Desde esa tarde ando tarareando aquel canto de Palito Ortega que cantábamos hace ya algunos años:
“Cuando llego a mi casa y encuentro una dulce sonrisa yo me olvido de todo lo malo y me siento feliz. Cuando voy por las calles y veo sonreír a un niño me pregunto por qué muchos grandes no ríen así. ¡Una sonrisa puede más que un grito, puede más que todo, si te sientes triste, si te sientes sólo, busca una sonrisa que te hará feliz!”.
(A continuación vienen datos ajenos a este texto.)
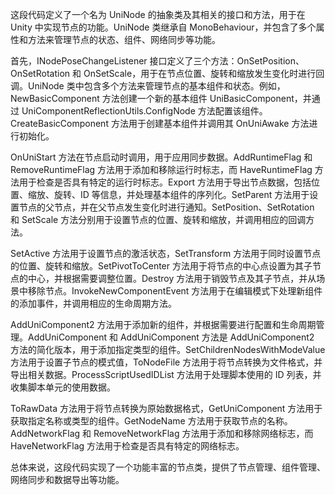 
这段代码定义了一个名为 UniNode 的抽象类及其相关的接口和方法，用于在 Unity 中实现节点的功能。UniNode 类继承自 MonoBehaviour，并包含了多个属性和方法来管理节点的状态、组件、网络同步等功能。

首先，INodePoseChangeListener 接口定义了三个方法：OnSetPosition、OnSetRotation 和 OnSetScale，用于在节点位置、旋转和缩放发生变化时进行回调。UniNode 类中包含多个方法来管理节点的基本组件和状态。例如，NewBasicComponent 方法创建一个新的基本组件 UniBasicComponent，并通过 UniComponentReflectionUtils.ConfigNode 方法配置该组件。CreateBasicComponent 方法用于创建基本组件并调用其 OnUniAwake 方法进行初始化。

OnUniStart 方法在节点启动时调用，用于应用同步数据。AddRuntimeFlag 和 RemoveRuntimeFlag 方法用于添加和移除运行时标志，而 HaveRuntimeFlag 方法用于检查是否具有特定的运行时标志。Export 方法用于导出节点数据，包括位置、缩放、旋转、ID 等信息，并处理基本组件的序列化。SetParent 方法用于设置节点的父节点，并在父节点发生变化时进行通知。SetPosition、SetRotation 和 SetScale 方法分别用于设置节点的位置、旋转和缩放，并调用相应的回调方法。

SetActive 方法用于设置节点的激活状态，SetTransform 方法用于同时设置节点的位置、旋转和缩放。SetPivotToCenter 方法用于将节点的中心点设置为其子节点的中心，并根据需要调整位置。Destroy 方法用于销毁节点及其子节点，并从场景中移除节点。InvokeNewComponentEvent 方法用于在编辑模式下处理新组件的添加事件，并调用相应的生命周期方法。

AddUniComponent2 方法用于添加新的组件，并根据需要进行配置和生命周期管理。AddUniComponent 和 AddUniComponent<T> 方法是 AddUniComponent2 方法的简化版本，用于添加指定类型的组件。SetChildrenNodesWithModeValue 方法用于设置子节点的模式值，ToNodeFile 方法用于将节点转换为文件格式，并导出相关数据。ProcessScriptUsedIDList 方法用于处理脚本使用的 ID 列表，并收集脚本单元的使用数据。

ToRawData 方法用于将节点转换为原始数据格式，GetUniComponent 方法用于获取指定名称或类型的组件。GetNodeName 方法用于获取节点的名称。AddNetworkFlag 和 RemoveNetworkFlag 方法用于添加和移除网络标志，而 HaveNetworkFlag 方法用于检查是否具有特定的网络标志。

总体来说，这段代码实现了一个功能丰富的节点类，提供了节点管理、组件管理、网络同步和数据导出等功能。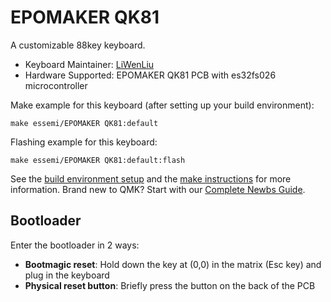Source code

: # EPOMAKER QK81

A customizable 88key keyboard.

* Keyboard Maintainer: [LiWenLiu](https://github.com/LiuLiuQMK)
* Hardware Supported: EPOMAKER QK81 PCB with es32fs026 microcontroller

Make example for this keyboard (after setting up your build environment):

    make essemi/EPOMAKER QK81:default

Flashing example for this keyboard:

    make essemi/EPOMAKER QK81:default:flash

See the [build environment setup](https://docs.qmk.fm/#/getting_started_build_tools) and the [make instructions](https://docs.qmk.fm/#/getting_started_make_guide) for more information. Brand new to QMK? Start with our [Complete Newbs Guide](https://docs.qmk.fm/#/newbs).

## Bootloader

Enter the bootloader in 2 ways:

* **Bootmagic reset**: Hold down the key at (0,0) in the matrix (Esc key) and plug in the keyboard
* **Physical reset button**: Briefly press the button on the back of the PCB
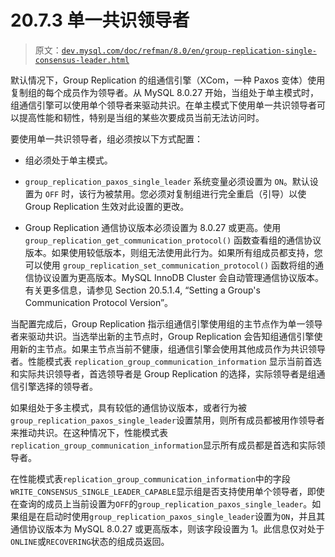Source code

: # 20.7.3 单一共识领导者

> 原文：[`dev.mysql.com/doc/refman/8.0/en/group-replication-single-consensus-leader.html`](https://dev.mysql.com/doc/refman/8.0/en/group-replication-single-consensus-leader.html)

默认情况下，Group Replication 的组通信引擎（XCom，一种 Paxos 变体）使用复制组的每个成员作为领导者。从 MySQL 8.0.27 开始，当组处于单主模式时，组通信引擎可以使用单个领导者来驱动共识。在单主模式下使用单一共识领导者可以提高性能和韧性，特别是当组的某些次要成员当前无法访问时。

要使用单一共识领导者，组必须按以下方式配置：

+   组必须处于单主模式。

+   `group_replication_paxos_single_leader` 系统变量必须设置为 `ON`。默认设置为 `OFF` 时，该行为被禁用。您必须对复制组进行完全重启（引导）以使 Group Replication 生效对此设置的更改。

+   Group Replication 通信协议版本必须设置为 8.0.27 或更高。使用 `group_replication_get_communication_protocol()` 函数查看组的通信协议版本。如果使用较低版本，则组无法使用此行为。如果所有组成员都支持，您可以使用 `group_replication_set_communication_protocol()` 函数将组的通信协议设置为更高版本。MySQL InnoDB Cluster 会自动管理通信协议版本。有关更多信息，请参见 Section 20.5.1.4, “Setting a Group's Communication Protocol Version”。

当配置完成后，Group Replication 指示组通信引擎使用组的主节点作为单一领导者来驱动共识。当选举出新的主节点时，Group Replication 会告知组通信引擎使用新的主节点。如果主节点当前不健康，组通信引擎会使用其他成员作为共识领导者。性能模式表 `replication_group_communication_information` 显示当前首选和实际共识领导者，首选领导者是 Group Replication 的选择，实际领导者是组通信引擎选择的领导者。

如果组处于多主模式，具有较低的通信协议版本，或者行为被`group_replication_paxos_single_leader`设置禁用，则所有成员都被用作领导者来推动共识。在这种情况下，性能模式表`replication_group_communication_information`显示所有成员都是首选和实际领导者。

在性能模式表`replication_group_communication_information`中的字段`WRITE_CONSENSUS_SINGLE_LEADER_CAPABLE`显示组是否支持使用单个领导者，即使在查询的成员上当前设置为`OFF`的`group_replication_paxos_single_leader`。如果组是在启动时使用`group_replication_paxos_single_leader`设置为`ON`，并且其通信协议版本为 MySQL 8.0.27 或更高版本，则该字段设置为 1。此信息仅对处于`ONLINE`或`RECOVERING`状态的组成员返回。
¡Gracias, Luciano y Victoria, por haber aprendido a reír a pesar de todo!
¡Gracias por enseñarnos que nuestros propios problemas no son tan grandes como creemos!
Y permítanme una petición: ¡Sigan regalándole su sonrisa a todo el que pase por delante de su casa!
Algún día, será nuestro buen Dios quien los recibirá a ustedes en su Reino ¡CON UNA SONRISA!.